A review by steph01924
Dancing in My Nuddy-Pants by Louise Rennison

3.0

I started reading this series probably ten years ago or so, in my teenaged years, and I think I stopped with this one as it was the newest at the time. Since then I've seen the series around and always meant to go back and finish the rest.

Georgia is an interesting oddball of a character. I can't always get a handle on her, especially as I noticed the author stopped mentioning how old Georgia is supposed to be. She mentions being fourteen mid-way in the second book, which I thought was strange because the first book was basically an entire year and she was already fourteen. She must be close, if not at, sixteen by this book but I don't think she's really matured that much. (Could that be why people are always telling her she's childish??) I feel like the characters are stuck in a Bart and Lisa Simpson time-warp, which strikes me as weird because there is such detail to the date-and-time journal format.

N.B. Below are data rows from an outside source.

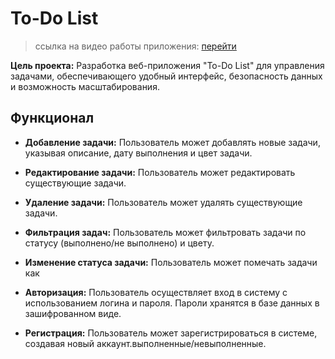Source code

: # To-Do List 
>ссылка на видео работы приложения: [перейти]

**Цель проекта:** Разработка веб-приложения "To-Do List" для управления задачами, обеспечивающего удобный интерфейс, безопасность данных и возможность масштабирования.



## Функционал

- **Добавление задачи:** Пользователь может добавлять новые задачи, указывая описание, дату выполнения и цвет задачи.
- **Редактирование задачи:** Пользователь может редактировать существующие задачи.
- **Удаление задачи:** Пользователь может удалять существующие задачи.
- **Фильтрация задач:** Пользователь может фильтровать задачи по статусу (выполнено/не выполнено) и цвету.
- **Изменение статуса задачи:** Пользователь может помечать задачи как
- **Авторизация:** Пользователь осуществляет вход в систему с использованием логина и пароля. Пароли хранятся в базе данных в зашифрованном виде.
- **Регистрация:** Пользователь может зарегистрироваться в системе, создавая новый аккаунт.выполненные/невыполненные.


   [перейти]: <[http://daringfireball.net](https://drive.google.com/file/d/1K_jNLRbazD3j66g_nqvFRI5vlj0ZC-3p/view?usp=sharing)>
   
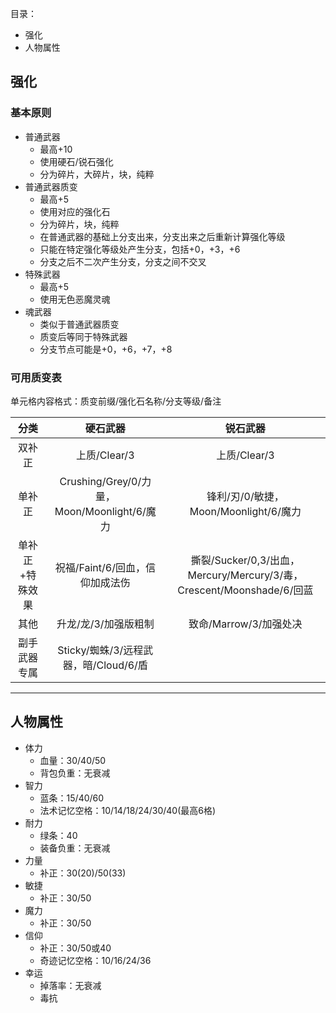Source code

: 目录：  
- 强化
- 人物属性

## 强化
### 基本原则
- 普通武器
	- 最高+10
	- 使用硬石/锐石强化
	- 分为碎片，大碎片，块，纯粹
- 普通武器质变
	- 最高+5
	- 使用对应的强化石
	- 分为碎片，块，纯粹
	- 在普通武器的基础上分支出来，分支出来之后重新计算强化等级
	- 只能在特定强化等级处产生分支，包括+0，+3，+6
	- 分支之后不二次产生分支，分支之间不交叉
- 特殊武器
	- 最高+5
	- 使用无色恶魔灵魂
- 魂武器
	- 类似于普通武器质变
	- 质变后等同于特殊武器
	- 分支节点可能是+0，+6，+7，+8

### 可用质变表
单元格内容格式：质变前缀/强化石名称/分支等级/备注  

|分类|硬石武器|锐石武器|
|:-:|:-----:|:------:|
|双补正|上质/Clear/3|上质/Clear/3|
|单补正|Crushing/Grey/0/力量，Moon/Moonlight/6/魔力|锋利/刃/0/敏捷，Moon/Moonlight/6/魔力|
|单补正+特殊效果|祝福/Faint/6/回血，信仰加成法伤|撕裂/Sucker/0,3/出血，Mercury/Mercury/3/毒，Crescent/Moonshade/6/回蓝|
|其他|升龙/龙/3/加强版粗制|致命/Marrow/3/加强处决|
|副手武器专属|Sticky/蜘蛛/3/远程武器，暗/Cloud/6/盾|

---

## 人物属性
- 体力
	- 血量：30/40/50
	- 背包负重：无衰减
- 智力
	- 蓝条：15/40/60
	- 法术记忆空格：10/14/18/24/30/40(最高6格)
- 耐力
	- 绿条：40
	- 装备负重：无衰减
- 力量
	- 补正：30(20)/50(33)
- 敏捷
	- 补正：30/50
- 魔力
	- 补正：30/50
- 信仰
	- 补正：30/50或40
	- 奇迹记忆空格：10/16/24/36
- 幸运
	- 掉落率：无衰减
	- 毒抗
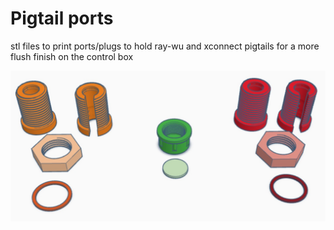 # Pigtail ports

stl files to print ports/plugs to hold ray-wu and xconnect pigtails for a more flush finish on the control box

<img src=https://github.com/DnG-Crafts/3D_Printables/blob/main/Pigtail%20Ports/image.jpg>
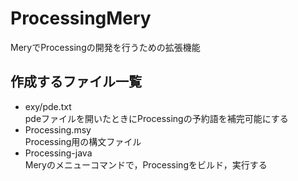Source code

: # ProcessingMery
MeryでProcessingの開発を行うための拡張機能

## 作成するファイル一覧
* exy/pde.txt  
  pdeファイルを開いたときにProcessingの予約語を補完可能にする  
* Processing.msy  
  Processing用の構文ファイル  
* Processing-java  
  Meryのメニューコマンドで，Processingをビルド，実行する  
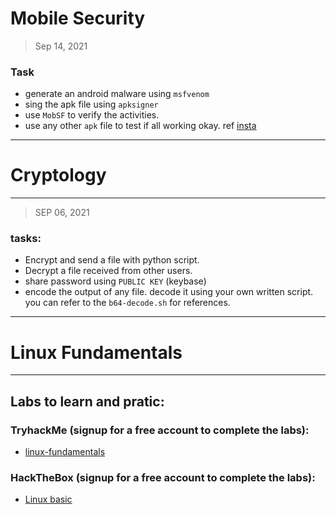 # Mobile Security 
> Sep 14, 2021

### Task 

* generate an android malware using `msfvenom`
* sing the apk file using `apksigner`
* use `MobSF` to verify the activities. 
* use any other `apk` file to test if all working okay. 
	ref [insta](https://dw.uptodown.com/dwn/XLBpMANRO_1T_QSMBL-B09ZSmQU7-uyM5VC4adkHFIJt_wHNc7YdAXEVCJ68mMXOiuLvv1wmG_VdgfZ3NBhA5Gks5W8xfd8AxCAXNd5jCDOZwiXDhTJedpPDZ1cUE8cu/TurOrjw8UqrS1Q5dB1HqGyNxA9T4K9I3xjBxI09Tzxrj9wK-Lhd2xy3Ce0Rvr3FvPr_1eG5qvliXZ4USpLN9F1n31noBFa6T17br6To6lAJo-lC7b8T4sCPavGJzi1h8/pFhoVzCOjoLT_CYLXXjqjDOgG9R8TyYueJm2Y_xeX7xOHay-d4NGoPOZMi57xF5hW82qduhqAQPZJFaKK3ucvA==/)

---

# Cryptology
---
> SEP 06, 2021

### tasks:

* Encrypt and send a file with python script.
* Decrypt a file received from other users.
* share password using `PUBLIC KEY` (keybase)
* encode the output of any file. decode it using your own written script. you can refer to the `b64-decode.sh` for references.

---



# Linux Fundamentals 
---

## Labs to learn and pratic:

### TryhackMe (signup for a free account to complete the labs):

* [linux-fundamentals](https://tryhackme.com/module/linux-fundamentals)

### HackTheBox (signup for a free account to complete the labs):

* [Linux basic](https://academy.hackthebox.eu/module/details/18)
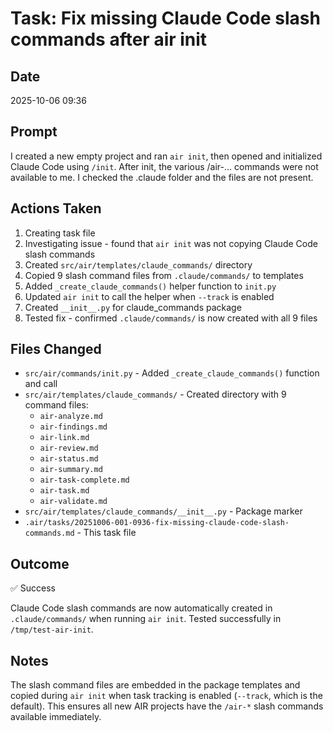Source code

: # Task: Fix missing Claude Code slash commands after air init

## Date
2025-10-06 09:36

## Prompt
I created a new empty project and ran `air init`, then opened and initialized Claude Code using `/init`. After init, the various /air-... commands were not available to me. I checked the .claude folder and the files are not present.

## Actions Taken
1. Creating task file
2. Investigating issue - found that `air init` was not copying Claude Code slash commands
3. Created `src/air/templates/claude_commands/` directory
4. Copied 9 slash command files from `.claude/commands/` to templates
5. Added `_create_claude_commands()` helper function to `init.py`
6. Updated `air init` to call the helper when `--track` is enabled
7. Created `__init__.py` for claude_commands package
8. Tested fix - confirmed `.claude/commands/` is now created with all 9 files

## Files Changed
- `src/air/commands/init.py` - Added `_create_claude_commands()` function and call
- `src/air/templates/claude_commands/` - Created directory with 9 command files:
  - `air-analyze.md`
  - `air-findings.md`
  - `air-link.md`
  - `air-review.md`
  - `air-status.md`
  - `air-summary.md`
  - `air-task-complete.md`
  - `air-task.md`
  - `air-validate.md`
- `src/air/templates/claude_commands/__init__.py` - Package marker
- `.air/tasks/20251006-001-0936-fix-missing-claude-code-slash-commands.md` - This task file

## Outcome
✅ Success

Claude Code slash commands are now automatically created in `.claude/commands/` when running `air init`. Tested successfully in `/tmp/test-air-init`.

## Notes
The slash command files are embedded in the package templates and copied during `air init` when task tracking is enabled (`--track`, which is the default). This ensures all new AIR projects have the `/air-*` slash commands available immediately.
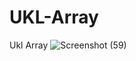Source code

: # UKL-Array
Ukl Array
![Screenshot (59)](https://user-images.githubusercontent.com/110644274/201281665-3f1e984b-dd88-4260-8469-7949e35a230b.png)
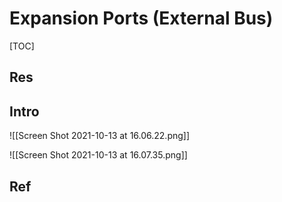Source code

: # Expansion Ports (External Bus)

[TOC]



## Res


## Intro
![[Screen Shot 2021-10-13 at 16.06.22.png]]

![[Screen Shot 2021-10-13 at 16.07.35.png]]



## Ref

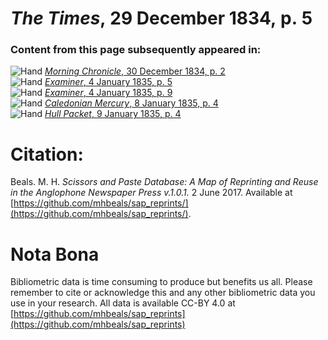 # *The Times*, 29 December 1834, p. 5  
  
### Content from this page subsequently appeared in:  
![Hand](http://scissorsandpaste.net/wp-content/uploads/2017/06/smallhandpointer.png) [*Morning Chronicle*, 30 December 1834, p. 2](https://mhbeals.github.io/sap_html/Morning-Chronicle/Morning-Chronicle-30-December-1834-p-2)  
![Hand](http://scissorsandpaste.net/wp-content/uploads/2017/06/smallhandpointer.png) [*Examiner*, 4 January 1835, p. 5](https://mhbeals.github.io/sap_html/Examiner/Examiner-4-January-1835-p-5)  
![Hand](http://scissorsandpaste.net/wp-content/uploads/2017/06/smallhandpointer.png) [*Examiner*, 4 January 1835, p. 9](https://mhbeals.github.io/sap_html/Examiner/Examiner-4-January-1835-p-9)  
![Hand](http://scissorsandpaste.net/wp-content/uploads/2017/06/smallhandpointer.png) [*Caledonian Mercury*, 8 January 1835, p. 4](https://mhbeals.github.io/sap_html/Caledonian-Mercury/Caledonian-Mercury-8-January-1835-p-4)  
![Hand](http://scissorsandpaste.net/wp-content/uploads/2017/06/smallhandpointer.png) [*Hull Packet*, 9 January 1835, p. 4](https://mhbeals.github.io/sap_html/Hull-Packet/Hull-Packet-9-January-1835-p-4)  


# Citation: 

Beals. M. H. *Scissors and Paste Database: A Map of Reprinting and Reuse in the Anglophone Newspaper Press v.1.0.1.* 2 June 2017. Available at [https://github.com/mhbeals/sap_reprints/](https://github.com/mhbeals/sap_reprints/). 

# Nota Bona

Bibliometric data is time consuming to produce but benefits us all. Please remember to cite or acknowledge this and any other bibliometric data you use in your research. All data is available CC-BY 4.0 at [https://github.com/mhbeals/sap_reprints](https://github.com/mhbeals/sap_reprints)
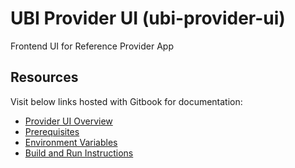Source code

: # UBI Provider UI (ubi-provider-ui)

Frontend UI for Reference Provider App

## Resources
Visit below links hosted with Gitbook for documentation:

- [Provider UI Overview](https://piramal-swasthya.gitbook.io/uba/toasters/provider-toaster/developer-guide/frontend-guide/benefits-provider-app-ui)
- [Prerequisites](https://piramal-swasthya.gitbook.io/uba/toasters/provider-toaster/developer-guide/frontend-guide/benefits-provider-app-ui/prerequisites)
- [Environment Variables](https://piramal-swasthya.gitbook.io/uba/toasters/provider-toaster/developer-guide/frontend-guide/benefits-provider-app-ui/environment-variables)
- [Build and Run Instructions](https://piramal-swasthya.gitbook.io/uba/toasters/provider-toaster/developer-guide/frontend-guide/benefits-provider-app-ui/build-and-run-instructions)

Even with Georgia's idiosyncrasies, she's impossible not to like. Despite her immaturity and ridiculousness, you just have to laugh at her and her antics. The slang in the book, while sometimes hard to understand at first (she adds -sity to everything), really makes it come alive in the journal format. Sometimes when Georgia gets too ridiculous I have to skim a bit, but it's the little moments of snark and observational humor that make me laugh out loud helplessly.

I love the moments between Georgia and Jas when you look at the pair of them and wonder, why the hell did they ever become friends? Then Jas tells Georgia to carry her home and to her room and feed her things so Georgia can make up for pissing her off. There's a bit of a whackadoodle in Jas somewhere!

I'm hoping in the next book Georgia will stop pining and thinking about the Sex God, because it's so obvious that while he's a hottie, he's not the most interesting of men. She knows that on some level, so...more Dave the Laugh in the future!

I think I would've enjoyed all of these books a little more when I was a teenager, but they're a quick and fun read to go through now. I'm looking forward to seeing if Georgia grows up at all in the next few books.